“I have a raised box (12” tall) in which I planted raspberries only to find that they have gotten into my surrounding lawn now. I have been pulling and mowing the starts but how do people keep raspberries in a bed with out this problem? I thought they fruited on second year wood and thus have not been cutting them back hard other than the old canes. Thanks for your help…
The key to your raspberry suckers is pruning. As thicketing cane-producers, raspberries do tend to run. At first, it can be tempting to let them go, since so many new plants result. However, you’ll get better crops and healthier plants from properly pruned canes. The goal is to space your canes so that each gets plenty of light and air, avoiding molds and mildews that plague crowded berry patches. Thus, we plant canes about 18 inches apart, in rows that are about 3 feet apart. Ah, but what happens next? They run and multiply and our careful rows are lost in a mass of canes and foliage.
Proper Pruning Means What, Exactly?
Regular pruning is the answer to raspberry control. In mid summer (or now, if you did not do this yet), you can remove anything that’s dead or diseased and any elderly canes with grey bark. You can also dig up any wanderers and pot them up as gift for other gardeners (extra plants are always welcome at Habitat For Humanity project houses, for example).

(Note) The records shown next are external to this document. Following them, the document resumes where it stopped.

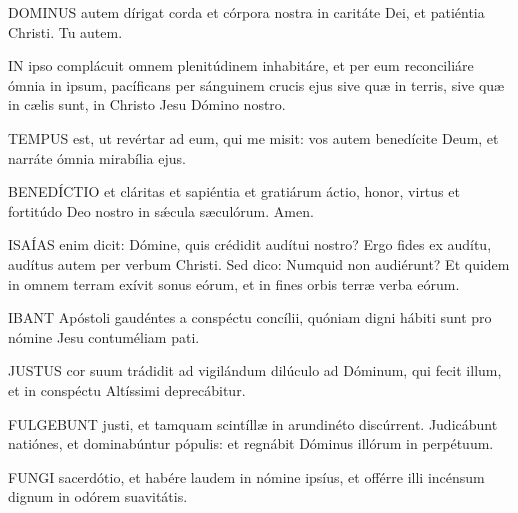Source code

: \lettrine[lines=2]{D}{OMINUS} autem dírigat corda et córpora nostra in caritáte Dei, et patiéntia Christi. Tu autem.



\lettrine[lines=2]{I}{N} ipso complácuit omnem plenitúdinem inhabitáre, et per eum reconciliáre ómnia in ipsum, pacíficans per sánguinem crucis ejus sive quæ in terris, sive quæ in cælis sunt, in Christo Jesu Dómino nostro.



\lettrine[lines=2]{T}{EMPUS} est, ut revértar ad eum, qui me misit: vos autem benedícite Deum, et narráte ómnia mirabília ejus.


\lettrine[lines=2]{B}{ENEDÍCTIO} et cláritas et sapiéntia et gratiárum áctio, honor, virtus et fortitúdo Deo nostro in sǽcula sæculórum. Amen.


\lettrine[lines=2]{I}{SAÍAS} enim dicit: Dómine, quis crédidit audítui nostro? Ergo fides ex audítu, audítus autem per verbum Christi. Sed dico: Numquid non audiérunt? Et quidem in omnem terram exívit sonus eórum, et in fines orbis terræ verba eórum.



\lettrine[lines=2]{I}{BANT} Apóstoli gaudéntes a conspéctu concílii, quóniam digni hábiti sunt pro nómine Jesu contuméliam pati.


\lettrine[lines=2]{J}{USTUS} cor suum trádidit ad vigilándum dilúculo ad Dóminum, qui fecit illum, et in conspéctu Altíssimi deprecábitur.


\lettrine[lines=2]{F}{ULGEBUNT} justi, et tamquam scintíllæ in arundinéto discúrrent. Judicábunt natiónes, et dominabúntur pópulis: et regnábit Dóminus illórum in perpétuum.


\lettrine[lines=2]{F}{UNGI} sacerdótio, et habére laudem in nómine ipsíus, et offérre illi incénsum dignum in odórem suavitátis.

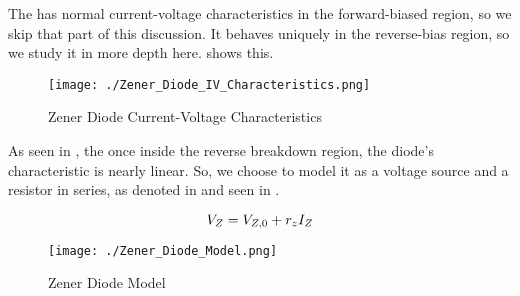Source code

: The  has normal current-voltage characteristics in the forward-biased region, so we skip that part of this discussion.
It behaves uniquely in the reverse-bias region, so we study it in more depth here.
 shows this.

\begin{figure}[h!tbp]
  \centering
  \texttt{[image: ./Zener\_Diode\_IV\_Characteristics.png]}
  \caption{Zener Diode Current-Voltage Characteristics \parencite[p.~203]{sedraTextbook7}}
  \label{fig:Zener_Diode_IV_Characteristics}
\end{figure}

As seen in , the once inside the reverse breakdown region, the diode's characteristic is nearly linear.
So, we choose to model it as a voltage source and a resistor in series, as denoted in  and seen in .

\begin{equation}\label{eq:Zener_Diode_Model}
  V_{Z} = V_{Z,0} + r_{z} I_{Z}
\end{equation}

\begin{figure}[h!tbp]
  \centering
  \texttt{[image: ./Zener\_Diode\_Model.png]}
  \caption{Zener Diode Model \parencite[p.~204]{sedraTextbook7}}
  \label{fig:Zener_Diode_Model}
\end{figure}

In late winter (usually mid-February), before the buds open, you can remove any cane that fruited last year (as in this year, so include then any fall-bearing canes that are still fruiting now). Nip back weak canes and once again remove any wanderers. Give your rows stout stakes that rise at least 4 feet above the ground and run sturdy wire between them at about 2 feet and 3-1/2 to 4 feet. Tie in the strongest canes with jute or soft ties, leaving some air space between plants (at least 12 inches). The original canes will be clumping by then, so thin to about 3-4 canes per running foot of row.
Raspberries For Almost Every Season
Early and mid-summer-bearing raspberries crop for about a month in mid- to late summer, with late-fruiting varieties producing into autumn. The kind sold as ever-bearing have two main crops, one heavy crop in mid- to late summer (on second-year canes) and one lighter crop in late summer-autumn (on first year canes). In the maritime Northwest, late raspberries can bear well into fall (sometimes into November).
Great tasting, disease-resistant summer bearing raspberries for the Northwest include Willamette (a deep red, rather tart early summer fruiter), mid-season Centennial, and late-producing Chilliwack. Autumn Bliss is a splendid fall cropper, while Heritage (red) and Fall Gold (yellow fruit) are good producers but both are rather sweet and mild in flavor, lacking the tart-sweet balance that I personally prefer.
Raspberries appreciate good garden soil with plenty of humus and good drainage is essential (many are susceptible to root rots in wet winters). A carpet of well-rotted compost in fall and spring promotes lovely, full flavor (compost helps develop flavor by building brix or natural sugars in fruits and vegetables).